§ Instructions to follow
Look below for the line that has "program administratörs roller". Set down the lines from there through the line that has "We use a feature", exactly as written.

**** Records supplied ****

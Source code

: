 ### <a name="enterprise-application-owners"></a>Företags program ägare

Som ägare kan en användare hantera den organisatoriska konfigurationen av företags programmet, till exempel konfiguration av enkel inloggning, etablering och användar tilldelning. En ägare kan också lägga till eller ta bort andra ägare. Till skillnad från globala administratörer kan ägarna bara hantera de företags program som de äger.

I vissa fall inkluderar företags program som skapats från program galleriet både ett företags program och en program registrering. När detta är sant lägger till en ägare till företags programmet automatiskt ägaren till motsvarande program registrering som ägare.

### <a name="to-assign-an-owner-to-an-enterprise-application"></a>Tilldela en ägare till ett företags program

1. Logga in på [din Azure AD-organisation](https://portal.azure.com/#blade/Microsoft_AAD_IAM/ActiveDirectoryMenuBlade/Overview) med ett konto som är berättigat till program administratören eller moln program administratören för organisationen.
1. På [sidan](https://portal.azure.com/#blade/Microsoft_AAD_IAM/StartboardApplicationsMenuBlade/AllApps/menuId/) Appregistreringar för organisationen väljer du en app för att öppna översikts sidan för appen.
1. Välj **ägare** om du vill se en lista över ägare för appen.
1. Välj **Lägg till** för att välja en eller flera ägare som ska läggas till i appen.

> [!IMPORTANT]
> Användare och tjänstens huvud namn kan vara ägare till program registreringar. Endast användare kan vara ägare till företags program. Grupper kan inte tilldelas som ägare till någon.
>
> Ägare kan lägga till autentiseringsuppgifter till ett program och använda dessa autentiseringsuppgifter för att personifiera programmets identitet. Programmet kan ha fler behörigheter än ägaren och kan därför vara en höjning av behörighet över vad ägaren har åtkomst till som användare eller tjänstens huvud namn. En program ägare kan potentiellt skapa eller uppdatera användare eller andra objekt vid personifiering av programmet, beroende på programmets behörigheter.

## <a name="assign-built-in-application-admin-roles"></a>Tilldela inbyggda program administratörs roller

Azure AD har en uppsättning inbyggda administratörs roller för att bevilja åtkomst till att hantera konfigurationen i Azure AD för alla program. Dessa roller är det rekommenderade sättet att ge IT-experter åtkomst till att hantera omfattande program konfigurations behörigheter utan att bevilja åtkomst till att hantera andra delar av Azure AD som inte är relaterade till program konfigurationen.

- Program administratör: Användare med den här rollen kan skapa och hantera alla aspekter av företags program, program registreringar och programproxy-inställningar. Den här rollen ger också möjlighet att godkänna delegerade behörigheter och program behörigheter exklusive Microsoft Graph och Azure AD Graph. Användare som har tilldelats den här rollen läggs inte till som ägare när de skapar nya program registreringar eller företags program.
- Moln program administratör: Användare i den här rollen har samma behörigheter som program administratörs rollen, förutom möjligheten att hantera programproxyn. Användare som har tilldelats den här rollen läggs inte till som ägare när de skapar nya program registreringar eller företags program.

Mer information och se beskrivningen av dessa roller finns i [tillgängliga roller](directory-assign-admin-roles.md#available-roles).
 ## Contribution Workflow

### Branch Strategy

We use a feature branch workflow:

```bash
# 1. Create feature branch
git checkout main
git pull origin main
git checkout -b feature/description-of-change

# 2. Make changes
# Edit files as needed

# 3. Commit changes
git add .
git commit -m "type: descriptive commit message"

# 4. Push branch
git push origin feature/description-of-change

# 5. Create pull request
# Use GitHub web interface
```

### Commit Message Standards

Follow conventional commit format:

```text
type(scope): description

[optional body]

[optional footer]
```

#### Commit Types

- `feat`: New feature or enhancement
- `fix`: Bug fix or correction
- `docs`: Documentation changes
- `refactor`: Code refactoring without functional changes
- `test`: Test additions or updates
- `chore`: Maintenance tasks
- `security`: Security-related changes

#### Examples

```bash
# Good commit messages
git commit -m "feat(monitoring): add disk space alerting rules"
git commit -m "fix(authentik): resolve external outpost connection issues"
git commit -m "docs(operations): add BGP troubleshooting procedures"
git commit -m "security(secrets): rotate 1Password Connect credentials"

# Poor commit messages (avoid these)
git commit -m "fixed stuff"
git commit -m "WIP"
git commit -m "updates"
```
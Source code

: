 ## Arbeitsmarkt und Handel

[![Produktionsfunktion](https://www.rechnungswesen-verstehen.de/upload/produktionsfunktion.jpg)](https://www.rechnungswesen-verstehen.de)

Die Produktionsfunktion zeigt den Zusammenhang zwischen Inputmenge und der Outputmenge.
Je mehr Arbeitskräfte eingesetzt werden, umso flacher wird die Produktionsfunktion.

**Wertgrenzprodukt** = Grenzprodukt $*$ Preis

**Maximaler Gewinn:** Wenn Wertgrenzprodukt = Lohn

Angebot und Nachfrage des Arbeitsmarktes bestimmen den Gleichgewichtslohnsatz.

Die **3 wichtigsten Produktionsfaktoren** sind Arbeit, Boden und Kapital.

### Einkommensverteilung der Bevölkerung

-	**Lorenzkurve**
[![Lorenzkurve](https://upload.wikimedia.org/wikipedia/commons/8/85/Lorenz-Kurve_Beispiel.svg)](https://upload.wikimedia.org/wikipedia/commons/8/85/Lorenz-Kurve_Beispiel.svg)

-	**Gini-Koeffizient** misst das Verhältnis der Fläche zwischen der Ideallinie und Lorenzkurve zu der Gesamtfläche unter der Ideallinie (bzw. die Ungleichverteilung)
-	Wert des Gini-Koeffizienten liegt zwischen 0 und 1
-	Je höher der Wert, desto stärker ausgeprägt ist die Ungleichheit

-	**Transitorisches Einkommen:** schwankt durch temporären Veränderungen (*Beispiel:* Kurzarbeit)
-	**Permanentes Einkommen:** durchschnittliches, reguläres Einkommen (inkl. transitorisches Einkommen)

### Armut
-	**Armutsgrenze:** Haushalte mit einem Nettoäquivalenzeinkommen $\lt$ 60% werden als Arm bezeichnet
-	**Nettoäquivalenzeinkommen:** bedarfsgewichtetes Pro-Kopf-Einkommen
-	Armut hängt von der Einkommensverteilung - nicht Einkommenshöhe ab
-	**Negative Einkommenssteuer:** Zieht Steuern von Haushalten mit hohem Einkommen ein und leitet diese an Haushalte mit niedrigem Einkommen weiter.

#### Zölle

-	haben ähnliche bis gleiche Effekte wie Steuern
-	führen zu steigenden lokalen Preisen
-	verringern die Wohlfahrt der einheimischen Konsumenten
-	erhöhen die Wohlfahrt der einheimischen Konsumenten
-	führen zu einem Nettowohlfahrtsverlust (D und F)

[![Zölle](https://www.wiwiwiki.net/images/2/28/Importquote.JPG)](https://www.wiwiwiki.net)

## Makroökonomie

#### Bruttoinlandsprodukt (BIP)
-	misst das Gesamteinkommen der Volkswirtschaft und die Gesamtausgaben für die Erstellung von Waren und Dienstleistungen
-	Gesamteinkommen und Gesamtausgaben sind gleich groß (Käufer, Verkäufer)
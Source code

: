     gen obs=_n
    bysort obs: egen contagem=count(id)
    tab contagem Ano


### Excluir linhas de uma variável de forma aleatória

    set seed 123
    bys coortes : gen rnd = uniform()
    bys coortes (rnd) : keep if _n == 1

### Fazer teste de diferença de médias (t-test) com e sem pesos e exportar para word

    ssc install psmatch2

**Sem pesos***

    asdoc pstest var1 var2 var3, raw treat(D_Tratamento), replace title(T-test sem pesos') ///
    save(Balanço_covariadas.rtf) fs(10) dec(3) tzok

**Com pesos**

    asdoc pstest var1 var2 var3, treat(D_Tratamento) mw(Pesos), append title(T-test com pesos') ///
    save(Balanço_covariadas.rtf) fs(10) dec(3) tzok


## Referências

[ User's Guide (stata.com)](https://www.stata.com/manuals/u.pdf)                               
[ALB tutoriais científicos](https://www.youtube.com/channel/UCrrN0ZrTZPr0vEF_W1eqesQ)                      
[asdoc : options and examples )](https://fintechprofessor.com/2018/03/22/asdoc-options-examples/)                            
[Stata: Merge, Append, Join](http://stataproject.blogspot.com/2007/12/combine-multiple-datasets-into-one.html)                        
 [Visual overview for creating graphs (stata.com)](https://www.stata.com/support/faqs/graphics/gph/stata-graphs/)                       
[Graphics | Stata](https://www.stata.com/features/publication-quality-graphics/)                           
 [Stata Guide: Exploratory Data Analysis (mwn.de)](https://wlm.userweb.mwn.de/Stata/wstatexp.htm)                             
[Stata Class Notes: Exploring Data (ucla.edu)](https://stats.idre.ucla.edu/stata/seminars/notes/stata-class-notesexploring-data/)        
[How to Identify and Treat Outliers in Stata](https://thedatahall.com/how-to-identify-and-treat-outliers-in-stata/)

****

§ Expected answer
## <a name="assign-built-in-application-admin-roles"></a>Tilldela inbyggda program administratörs roller

Azure AD har en uppsättning inbyggda administratörs roller för att bevilja åtkomst till att hantera konfigurationen i Azure AD för alla program. Dessa roller är det rekommenderade sättet att ge IT-experter åtkomst till att hantera omfattande program konfigurations behörigheter utan att bevilja åtkomst till att hantera andra delar av Azure AD som inte är relaterade till program konfigurationen.

- Program administratör: Användare med den här rollen kan skapa och hantera alla aspekter av företags program, program registreringar och programproxy-inställningar. Den här rollen ger också möjlighet att godkänna delegerade behörigheter och program behörigheter exklusive Microsoft Graph och Azure AD Graph. Användare som har tilldelats den här rollen läggs inte till som ägare när de skapar nya program registreringar eller företags program.
- Moln program administratör: Användare i den här rollen har samma behörigheter som program administratörs rollen, förutom möjligheten att hantera programproxyn. Användare som har tilldelats den här rollen läggs inte till som ägare när de skapar nya program registreringar eller företags program.

Mer information och se beskrivningen av dessa roller finns i [tillgängliga roller](directory-assign-admin-roles.md#available-roles).
 ## Contribution Workflow

### Branch Strategy

We use a feature branch workflow:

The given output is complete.